The city of Almeria, in Spain, is pioneering new, more efficient ways to manage water. But the city is not alone.

A project, called UrbanWater, is a consortium of 11 organizations from eight European countries, and it has €3 million in funding from the European Union.

I can find no other such multinational effort to manage water, and it could, perhaps, point the way for North American jurisdictions trying to cope with drought as our world continues to warm.

At the heart of UrbanWater is an effort to enable consumers to use water more responsibly. As part of that, there is a suite of innovations being brought into play, including the use of smart water metres that allow consumers to adjust their water use throughout the day, and a system of automatic billing.

As part of the project, a system is being devised to help water utilities predict demand, devise better data management systems, and improve detection of leaks. That last one is important because leakage costs all of us money. I’ve seen estimates of water loss through leakage of around 15 per cent in Canadian systems; I’ve also seen estimates as high as 24 per cent. No one really knows for sure, simply because we’ve never figured out a way to measure leakage precisely.
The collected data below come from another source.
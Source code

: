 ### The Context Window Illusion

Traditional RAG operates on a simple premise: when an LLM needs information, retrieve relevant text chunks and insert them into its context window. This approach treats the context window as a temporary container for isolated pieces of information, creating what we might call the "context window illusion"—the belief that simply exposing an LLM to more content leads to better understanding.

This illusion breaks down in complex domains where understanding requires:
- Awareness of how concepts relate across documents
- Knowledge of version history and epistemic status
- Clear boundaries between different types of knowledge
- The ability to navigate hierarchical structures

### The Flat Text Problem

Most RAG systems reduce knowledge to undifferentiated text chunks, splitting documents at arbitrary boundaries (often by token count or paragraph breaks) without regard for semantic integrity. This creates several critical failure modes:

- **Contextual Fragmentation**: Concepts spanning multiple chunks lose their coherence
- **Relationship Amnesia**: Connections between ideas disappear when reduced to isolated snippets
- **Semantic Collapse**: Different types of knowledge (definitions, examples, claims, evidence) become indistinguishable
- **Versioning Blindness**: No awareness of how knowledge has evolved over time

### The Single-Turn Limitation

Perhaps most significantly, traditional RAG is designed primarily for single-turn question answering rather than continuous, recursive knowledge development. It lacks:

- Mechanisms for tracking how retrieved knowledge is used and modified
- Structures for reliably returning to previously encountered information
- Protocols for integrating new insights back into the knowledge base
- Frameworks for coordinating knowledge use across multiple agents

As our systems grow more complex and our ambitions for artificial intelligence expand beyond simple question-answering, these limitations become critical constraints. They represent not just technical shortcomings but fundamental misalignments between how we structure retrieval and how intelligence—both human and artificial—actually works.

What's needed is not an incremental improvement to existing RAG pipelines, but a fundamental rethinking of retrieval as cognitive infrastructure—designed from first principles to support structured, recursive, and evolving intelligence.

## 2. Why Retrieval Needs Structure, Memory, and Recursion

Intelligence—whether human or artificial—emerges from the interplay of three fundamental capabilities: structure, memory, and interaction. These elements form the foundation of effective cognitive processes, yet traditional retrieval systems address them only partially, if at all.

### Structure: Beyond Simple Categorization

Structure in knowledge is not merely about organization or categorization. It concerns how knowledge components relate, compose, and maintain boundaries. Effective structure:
I had the occasion recently to talk with Gregg Semler, whose company, Lucid Energy, has developed a system to generate hydroelectricity using turbines installed in watermains. The company has working systems in place in a couple of cities in the American West, most recently completing an installation in Portland, Ore.

In our conversation, he stressed that it takes a lot of water to produce hydroelectricity, and it takes a lot electricity to move water.  Using the Lucid technology, a water utility can generate electricity, which can be used either within the business to help reduce over-all costs, or it could be sold to the local grid.

Either way, it seems that Lucid’s system is the sort of innovation we in North America need. Maybe European water utilities will look at it as well, in their drive to find innovative ways to manage water.

UrbanWater has said it expects the project’s finding to have relevance for energy management as well as water management. Thus, it could have a positive impact on the use of natural resources across Europe. It could even lead to a management scheme for energy and water together.

Water demand worldwide has more than doubled since the Second World War, and it is expected to increase by another 25 percent by 2030. That’s just 15 years from now.

In the face of that, water is becoming scarcer.

There is a report that Western Canada could soon face severe drought conditions.

John Pomeroy, head of the Centre for Hydrology at the University of Saskatchewan, sounded the warning recently, when he told Toronto’s Globe and Mail newspaper that areas in southern Alberta and the Fraser Valley in B.C. have had little rain, and that the winter snowpack in the mountains has already dwindled to levels normally seen in late summer.

Parts of Vancouver Island are dry, as are the northern coastal islands of Haida Gwaii. Vancouver will face drought conditions as well, unless significant rain arrives soon.

The U.S. National Aeronautics and Space Administration recently announced that researchers had concluded from satellite gravity data that a third of the world’s big groundwater basins are in distress. Twenty-one of the world’s largest 37 aquifers have been depleted past their sustainability point.

All that means simply that more water is being pumped from the aquifers than is being replaced by natural recharge.

That is the backdrop against which the EU launches its UrbanWater project.

It would be nice if it caused North Americans to begin to think rationally about water and how we manage it.